## [TASK INSTRUCTIONS]
Within the lines below, find those that hold the string "every" and copy each one.

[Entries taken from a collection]
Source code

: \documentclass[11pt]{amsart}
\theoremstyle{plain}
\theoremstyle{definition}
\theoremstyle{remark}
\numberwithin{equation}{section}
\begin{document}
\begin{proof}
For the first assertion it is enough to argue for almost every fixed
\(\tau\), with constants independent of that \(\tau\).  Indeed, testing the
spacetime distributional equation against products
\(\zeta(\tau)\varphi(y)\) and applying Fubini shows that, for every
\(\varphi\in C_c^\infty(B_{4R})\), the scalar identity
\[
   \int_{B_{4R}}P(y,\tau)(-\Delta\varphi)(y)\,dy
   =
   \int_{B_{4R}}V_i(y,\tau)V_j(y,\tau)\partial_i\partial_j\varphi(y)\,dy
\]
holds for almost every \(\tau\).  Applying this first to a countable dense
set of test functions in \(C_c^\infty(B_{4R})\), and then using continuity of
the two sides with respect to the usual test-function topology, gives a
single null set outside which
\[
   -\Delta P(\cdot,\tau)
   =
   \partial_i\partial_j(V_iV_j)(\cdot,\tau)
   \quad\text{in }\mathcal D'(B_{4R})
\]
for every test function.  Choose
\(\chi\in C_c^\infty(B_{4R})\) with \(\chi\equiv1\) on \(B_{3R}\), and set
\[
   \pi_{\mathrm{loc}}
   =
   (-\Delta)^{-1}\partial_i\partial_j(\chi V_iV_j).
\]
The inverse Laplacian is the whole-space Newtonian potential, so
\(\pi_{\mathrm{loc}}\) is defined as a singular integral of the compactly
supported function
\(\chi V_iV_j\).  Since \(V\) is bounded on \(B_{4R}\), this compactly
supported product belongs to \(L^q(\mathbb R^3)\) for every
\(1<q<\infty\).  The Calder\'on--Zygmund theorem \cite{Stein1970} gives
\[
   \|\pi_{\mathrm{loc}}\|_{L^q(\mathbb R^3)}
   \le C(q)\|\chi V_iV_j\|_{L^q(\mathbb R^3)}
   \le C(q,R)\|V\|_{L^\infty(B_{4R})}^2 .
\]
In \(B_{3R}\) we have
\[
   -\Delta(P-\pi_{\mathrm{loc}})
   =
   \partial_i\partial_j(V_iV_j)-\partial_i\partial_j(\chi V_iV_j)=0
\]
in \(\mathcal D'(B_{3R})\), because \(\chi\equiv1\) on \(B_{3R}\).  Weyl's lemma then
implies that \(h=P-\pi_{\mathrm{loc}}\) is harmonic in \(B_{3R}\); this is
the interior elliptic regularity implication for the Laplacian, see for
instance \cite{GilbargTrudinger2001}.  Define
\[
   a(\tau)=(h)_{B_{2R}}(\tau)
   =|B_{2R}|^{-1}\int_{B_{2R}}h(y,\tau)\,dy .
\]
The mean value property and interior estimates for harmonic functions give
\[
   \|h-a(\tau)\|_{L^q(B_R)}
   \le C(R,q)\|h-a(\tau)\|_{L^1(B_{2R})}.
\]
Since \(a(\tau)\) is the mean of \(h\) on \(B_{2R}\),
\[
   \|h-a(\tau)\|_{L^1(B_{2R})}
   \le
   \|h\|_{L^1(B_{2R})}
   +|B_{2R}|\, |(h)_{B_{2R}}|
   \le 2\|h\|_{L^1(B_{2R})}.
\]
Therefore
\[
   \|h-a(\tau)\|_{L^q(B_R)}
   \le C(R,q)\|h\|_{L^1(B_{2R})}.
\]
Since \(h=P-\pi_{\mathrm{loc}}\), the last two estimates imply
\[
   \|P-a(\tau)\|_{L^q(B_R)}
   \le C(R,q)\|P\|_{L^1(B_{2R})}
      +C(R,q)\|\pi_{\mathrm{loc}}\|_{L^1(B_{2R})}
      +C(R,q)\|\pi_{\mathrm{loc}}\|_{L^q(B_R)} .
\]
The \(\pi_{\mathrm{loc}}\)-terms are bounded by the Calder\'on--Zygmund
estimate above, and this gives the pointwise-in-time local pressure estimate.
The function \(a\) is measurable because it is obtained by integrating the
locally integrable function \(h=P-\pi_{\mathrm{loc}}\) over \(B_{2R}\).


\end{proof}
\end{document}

## [TASK SOLUTION]
For the first assertion it is enough to argue for almost every fixed
\(\zeta(\tau)\varphi(y)\) and applying Fubini shows that, for every
holds for almost every \(\tau\).  Applying this first to a countable dense
for every test function.  Choose
supported product belongs to \(L^q(\mathbb R^3)\) for every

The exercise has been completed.